Injury Plague Strikes NHL

November 10, 2009 Updated: October 1, 2015

Atlanta's Ilya Kovalchuk, one of the NHL's brightest stars, has been out of action since Oct. 25. (Kevin C. Cox/Getty Images )
Atlanta's Ilya Kovalchuk, one of the NHL's brightest stars, has been out of action since Oct. 25. (Kevin C. Cox/Getty Images )
Injuries through the 82-game NHL season are a regular occurrence but having entered the second month of the 2009–10 season, the league is without a large number of its brightest stars due to injury.

Two-time NHL MVP and Washington Capitals left winger Alexander Ovechkin suffered a shoulder injury on Nov. 1, and even though he won’t be missing four to five weeks (as he had initially joked), he will still miss another week.

Ovechkin isn’t the only notable NHLer in the infirmary.

Canadian sports Web site www.tsn.ca, reports that a number of top-flight players are grounded.
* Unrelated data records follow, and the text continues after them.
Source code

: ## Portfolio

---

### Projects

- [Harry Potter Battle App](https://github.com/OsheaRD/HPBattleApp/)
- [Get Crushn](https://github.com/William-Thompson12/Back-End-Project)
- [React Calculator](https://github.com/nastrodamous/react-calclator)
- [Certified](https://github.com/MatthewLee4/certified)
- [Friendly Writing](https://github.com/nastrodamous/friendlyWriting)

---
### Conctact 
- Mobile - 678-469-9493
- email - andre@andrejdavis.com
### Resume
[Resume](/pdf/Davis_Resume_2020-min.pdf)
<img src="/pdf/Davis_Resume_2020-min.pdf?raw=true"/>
The site stated last Friday that 126 players were out due to either sickness or injury.

Atlanta Thrashers winger Ilya Kovalchuk has been on injured reserve (IR) since Oct. 25 with a broken foot.

Two Boston Bruins workhorses, left winger Milan Lucic and center Marc Savard, suffered finger and foot injuries respectively in mid-October and both were lost for four to six weeks at the time.

Carolina Hurricanes netminder Cam Ward suffered a deep cut on his left leg this past Saturday and will be out indefinitely.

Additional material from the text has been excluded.